Data excerpts:
------------------------------------------------------------

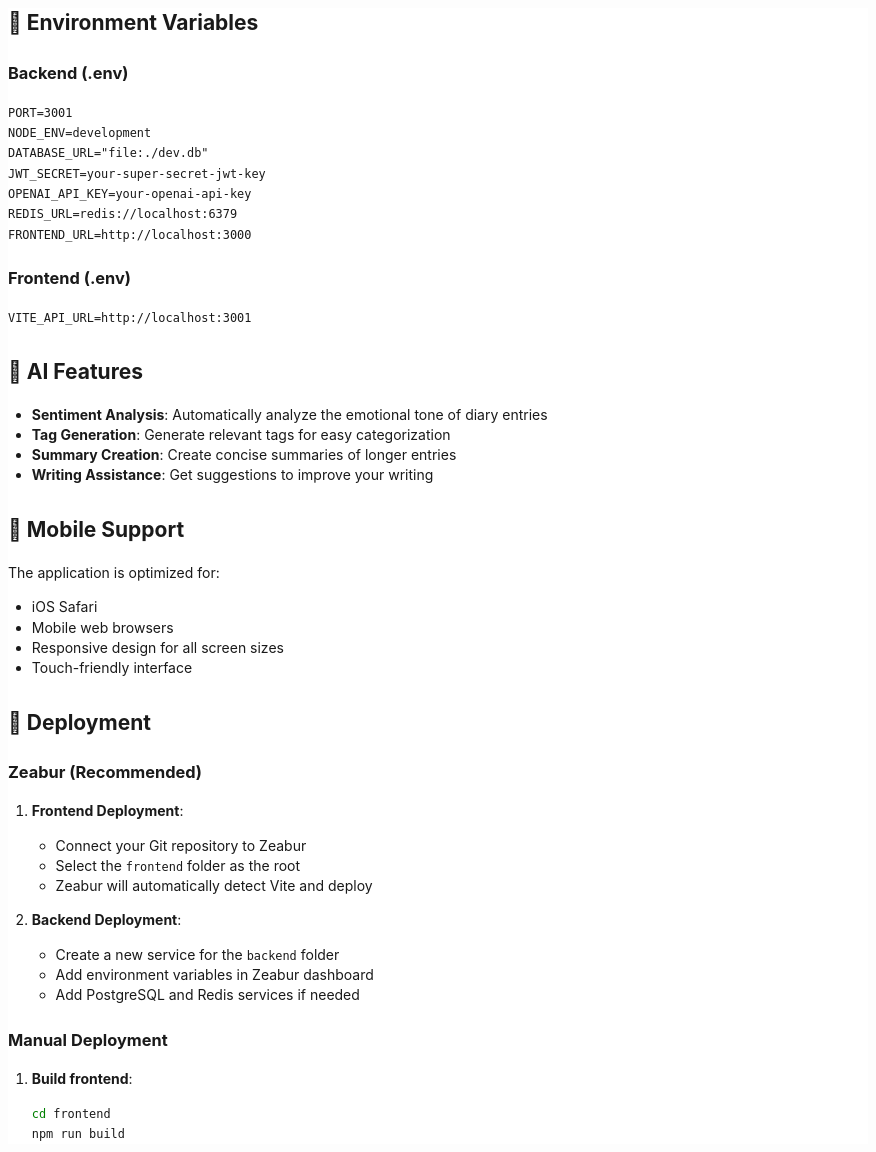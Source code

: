 ## 🔧 Environment Variables

### Backend (.env)
```env
PORT=3001
NODE_ENV=development
DATABASE_URL="file:./dev.db"
JWT_SECRET=your-super-secret-jwt-key
OPENAI_API_KEY=your-openai-api-key
REDIS_URL=redis://localhost:6379
FRONTEND_URL=http://localhost:3000
```

### Frontend (.env)
```env
VITE_API_URL=http://localhost:3001
```

## 🤖 AI Features

- **Sentiment Analysis**: Automatically analyze the emotional tone of diary entries
- **Tag Generation**: Generate relevant tags for easy categorization
- **Summary Creation**: Create concise summaries of longer entries
- **Writing Assistance**: Get suggestions to improve your writing

## 📱 Mobile Support

The application is optimized for:
- iOS Safari
- Mobile web browsers
- Responsive design for all screen sizes
- Touch-friendly interface

## 🚀 Deployment

### Zeabur (Recommended)

1. **Frontend Deployment**:
   - Connect your Git repository to Zeabur
   - Select the `frontend` folder as the root
   - Zeabur will automatically detect Vite and deploy

2. **Backend Deployment**:
   - Create a new service for the `backend` folder
   - Add environment variables in Zeabur dashboard
   - Add PostgreSQL and Redis services if needed

### Manual Deployment

1. **Build frontend**:
   ```bash
   cd frontend
   npm run build
   ```
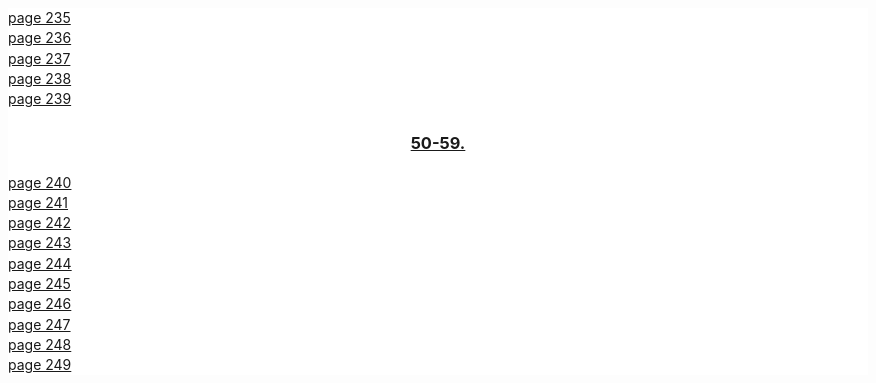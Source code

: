  <a href="rgq19.htm#page_235">page 235</a><br>
 <a href="rgq19.htm#page_236">page 236</a><br>
 <a href="rgq19.htm#page_237">page 237</a><br>
 <a href="rgq19.htm#page_238">page 238</a><br>
 <a href="rgq19.htm#page_239">page 239</a><br>
 <h3 align="CENTER"><a href="rgq20.htm">50-59.</a></h3>
 <a href="rgq20.htm#page_240">page 240</a><br>
 <a href="rgq20.htm#page_241">page 241</a><br>
 <a href="rgq20.htm#page_242">page 242</a><br>
 <a href="rgq20.htm#page_243">page 243</a><br>
 <a href="rgq20.htm#page_244">page 244</a><br>
 <a href="rgq20.htm#page_245">page 245</a><br>
 <a href="rgq20.htm#page_246">page 246</a><br>
 <a href="rgq20.htm#page_247">page 247</a><br>
 <a href="rgq20.htm#page_248">page 248</a><br>
 <a href="rgq20.htm#page_249">page 249</a><br>
 </body>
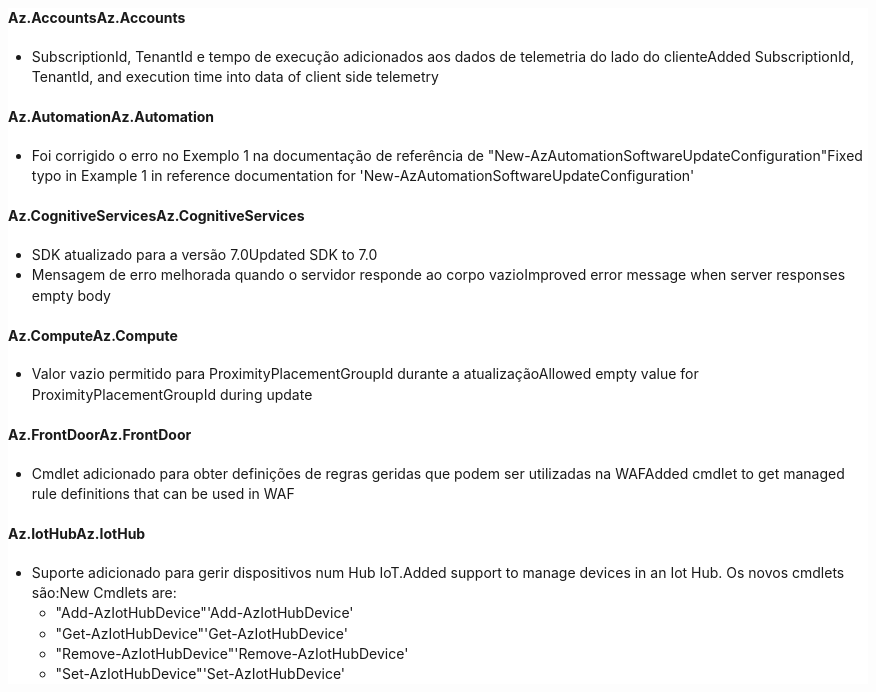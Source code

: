 #### <a name="azaccounts"></a><span data-ttu-id="dac5a-360">Az.Accounts</span><span class="sxs-lookup"><span data-stu-id="dac5a-360">Az.Accounts</span></span>
* <span data-ttu-id="dac5a-361">SubscriptionId, TenantId e tempo de execução adicionados aos dados de telemetria do lado do cliente</span><span class="sxs-lookup"><span data-stu-id="dac5a-361">Added SubscriptionId, TenantId, and execution time into data of client side telemetry</span></span>

#### <a name="azautomation"></a><span data-ttu-id="dac5a-362">Az.Automation</span><span class="sxs-lookup"><span data-stu-id="dac5a-362">Az.Automation</span></span>
* <span data-ttu-id="dac5a-363">Foi corrigido o erro no Exemplo 1 na documentação de referência de "New-AzAutomationSoftwareUpdateConfiguration"</span><span class="sxs-lookup"><span data-stu-id="dac5a-363">Fixed typo in Example 1 in reference documentation for 'New-AzAutomationSoftwareUpdateConfiguration'</span></span>

#### <a name="azcognitiveservices"></a><span data-ttu-id="dac5a-364">Az.CognitiveServices</span><span class="sxs-lookup"><span data-stu-id="dac5a-364">Az.CognitiveServices</span></span>
* <span data-ttu-id="dac5a-365">SDK atualizado para a versão 7.0</span><span class="sxs-lookup"><span data-stu-id="dac5a-365">Updated SDK to 7.0</span></span>
* <span data-ttu-id="dac5a-366">Mensagem de erro melhorada quando o servidor responde ao corpo vazio</span><span class="sxs-lookup"><span data-stu-id="dac5a-366">Improved error message when server responses empty body</span></span>

#### <a name="azcompute"></a><span data-ttu-id="dac5a-367">Az.Compute</span><span class="sxs-lookup"><span data-stu-id="dac5a-367">Az.Compute</span></span>
* <span data-ttu-id="dac5a-368">Valor vazio permitido para ProximityPlacementGroupId durante a atualização</span><span class="sxs-lookup"><span data-stu-id="dac5a-368">Allowed empty value for ProximityPlacementGroupId during update</span></span>

#### <a name="azfrontdoor"></a><span data-ttu-id="dac5a-369">Az.FrontDoor</span><span class="sxs-lookup"><span data-stu-id="dac5a-369">Az.FrontDoor</span></span>
* <span data-ttu-id="dac5a-370">Cmdlet adicionado para obter definições de regras geridas que podem ser utilizadas na WAF</span><span class="sxs-lookup"><span data-stu-id="dac5a-370">Added cmdlet to get managed rule definitions that can be used in WAF</span></span>

#### <a name="aziothub"></a><span data-ttu-id="dac5a-371">Az.IotHub</span><span class="sxs-lookup"><span data-stu-id="dac5a-371">Az.IotHub</span></span>
* <span data-ttu-id="dac5a-372">Suporte adicionado para gerir dispositivos num Hub IoT.</span><span class="sxs-lookup"><span data-stu-id="dac5a-372">Added support to manage devices in an Iot Hub.</span></span> <span data-ttu-id="dac5a-373">Os novos cmdlets são:</span><span class="sxs-lookup"><span data-stu-id="dac5a-373">New Cmdlets are:</span></span>
    - <span data-ttu-id="dac5a-374">"Add-AzIotHubDevice"</span><span class="sxs-lookup"><span data-stu-id="dac5a-374">'Add-AzIotHubDevice'</span></span>
    - <span data-ttu-id="dac5a-375">"Get-AzIotHubDevice"</span><span class="sxs-lookup"><span data-stu-id="dac5a-375">'Get-AzIotHubDevice'</span></span>
    - <span data-ttu-id="dac5a-376">"Remove-AzIotHubDevice"</span><span class="sxs-lookup"><span data-stu-id="dac5a-376">'Remove-AzIotHubDevice'</span></span>
    - <span data-ttu-id="dac5a-377">"Set-AzIotHubDevice"</span><span class="sxs-lookup"><span data-stu-id="dac5a-377">'Set-AzIotHubDevice'</span></span>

------------------------------------------------------------

Activity:
Could you give the listing above again word for word, without any pictures?

Your response:
Source code

: ## 🔧 Environment Variables

### Backend (.env)
```env
PORT=3001
NODE_ENV=development
DATABASE_URL="file:./dev.db"
JWT_SECRET=your-super-secret-jwt-key
OPENAI_API_KEY=your-openai-api-key
REDIS_URL=redis://localhost:6379
FRONTEND_URL=http://localhost:3000
```

### Frontend (.env)
```env
VITE_API_URL=http://localhost:3001
```

## 🤖 AI Features

- **Sentiment Analysis**: Automatically analyze the emotional tone of diary entries
- **Tag Generation**: Generate relevant tags for easy categorization
- **Summary Creation**: Create concise summaries of longer entries
- **Writing Assistance**: Get suggestions to improve your writing

## 📱 Mobile Support

The application is optimized for:
- iOS Safari
- Mobile web browsers
- Responsive design for all screen sizes
- Touch-friendly interface

## 🚀 Deployment

### Zeabur (Recommended)

1. **Frontend Deployment**:
   - Connect your Git repository to Zeabur
   - Select the `frontend` folder as the root
   - Zeabur will automatically detect Vite and deploy

2. **Backend Deployment**:
   - Create a new service for the `backend` folder
   - Add environment variables in Zeabur dashboard
   - Add PostgreSQL and Redis services if needed

### Manual Deployment

1. **Build frontend**:
   ```bash
   cd frontend
   npm run build
   ```
Source code

:  <a href="rgq19.htm#page_235">page 235</a><br>
 <a href="rgq19.htm#page_236">page 236</a><br>
 <a href="rgq19.htm#page_237">page 237</a><br>
 <a href="rgq19.htm#page_238">page 238</a><br>
 <a href="rgq19.htm#page_239">page 239</a><br>
 <h3 align="CENTER"><a href="rgq20.htm">50-59.</a></h3>
 <a href="rgq20.htm#page_240">page 240</a><br>
 <a href="rgq20.htm#page_241">page 241</a><br>
 <a href="rgq20.htm#page_242">page 242</a><br>
 <a href="rgq20.htm#page_243">page 243</a><br>
 <a href="rgq20.htm#page_244">page 244</a><br>
 <a href="rgq20.htm#page_245">page 245</a><br>
 <a href="rgq20.htm#page_246">page 246</a><br>
 <a href="rgq20.htm#page_247">page 247</a><br>
 <a href="rgq20.htm#page_248">page 248</a><br>
 <a href="rgq20.htm#page_249">page 249</a><br>
 </body>
Source code

: #### <a name="azaccounts"></a><span data-ttu-id="dac5a-360">Az.Accounts</span><span class="sxs-lookup"><span data-stu-id="dac5a-360">Az.Accounts</span></span>
* <span data-ttu-id="dac5a-361">SubscriptionId, TenantId e tempo de execução adicionados aos dados de telemetria do lado do cliente</span><span class="sxs-lookup"><span data-stu-id="dac5a-361">Added SubscriptionId, TenantId, and execution time into data of client side telemetry</span></span>

#### <a name="azautomation"></a><span data-ttu-id="dac5a-362">Az.Automation</span><span class="sxs-lookup"><span data-stu-id="dac5a-362">Az.Automation</span></span>
* <span data-ttu-id="dac5a-363">Foi corrigido o erro no Exemplo 1 na documentação de referência de "New-AzAutomationSoftwareUpdateConfiguration"</span><span class="sxs-lookup"><span data-stu-id="dac5a-363">Fixed typo in Example 1 in reference documentation for 'New-AzAutomationSoftwareUpdateConfiguration'</span></span>

#### <a name="azcognitiveservices"></a><span data-ttu-id="dac5a-364">Az.CognitiveServices</span><span class="sxs-lookup"><span data-stu-id="dac5a-364">Az.CognitiveServices</span></span>
* <span data-ttu-id="dac5a-365">SDK atualizado para a versão 7.0</span><span class="sxs-lookup"><span data-stu-id="dac5a-365">Updated SDK to 7.0</span></span>
* <span data-ttu-id="dac5a-366">Mensagem de erro melhorada quando o servidor responde ao corpo vazio</span><span class="sxs-lookup"><span data-stu-id="dac5a-366">Improved error message when server responses empty body</span></span>

#### <a name="azcompute"></a><span data-ttu-id="dac5a-367">Az.Compute</span><span class="sxs-lookup"><span data-stu-id="dac5a-367">Az.Compute</span></span>
* <span data-ttu-id="dac5a-368">Valor vazio permitido para ProximityPlacementGroupId durante a atualização</span><span class="sxs-lookup"><span data-stu-id="dac5a-368">Allowed empty value for ProximityPlacementGroupId during update</span></span>

#### <a name="azfrontdoor"></a><span data-ttu-id="dac5a-369">Az.FrontDoor</span><span class="sxs-lookup"><span data-stu-id="dac5a-369">Az.FrontDoor</span></span>
* <span data-ttu-id="dac5a-370">Cmdlet adicionado para obter definições de regras geridas que podem ser utilizadas na WAF</span><span class="sxs-lookup"><span data-stu-id="dac5a-370">Added cmdlet to get managed rule definitions that can be used in WAF</span></span>

#### <a name="aziothub"></a><span data-ttu-id="dac5a-371">Az.IotHub</span><span class="sxs-lookup"><span data-stu-id="dac5a-371">Az.IotHub</span></span>
* <span data-ttu-id="dac5a-372">Suporte adicionado para gerir dispositivos num Hub IoT.</span><span class="sxs-lookup"><span data-stu-id="dac5a-372">Added support to manage devices in an Iot Hub.</span></span> <span data-ttu-id="dac5a-373">Os novos cmdlets são:</span><span class="sxs-lookup"><span data-stu-id="dac5a-373">New Cmdlets are:</span></span>
    - <span data-ttu-id="dac5a-374">"Add-AzIotHubDevice"</span><span class="sxs-lookup"><span data-stu-id="dac5a-374">'Add-AzIotHubDevice'</span></span>
    - <span data-ttu-id="dac5a-375">"Get-AzIotHubDevice"</span><span class="sxs-lookup"><span data-stu-id="dac5a-375">'Get-AzIotHubDevice'</span></span>
    - <span data-ttu-id="dac5a-376">"Remove-AzIotHubDevice"</span><span class="sxs-lookup"><span data-stu-id="dac5a-376">'Remove-AzIotHubDevice'</span></span>
    - <span data-ttu-id="dac5a-377">"Set-AzIotHubDevice"</span><span class="sxs-lookup"><span data-stu-id="dac5a-377">'Set-AzIotHubDevice'</span></span>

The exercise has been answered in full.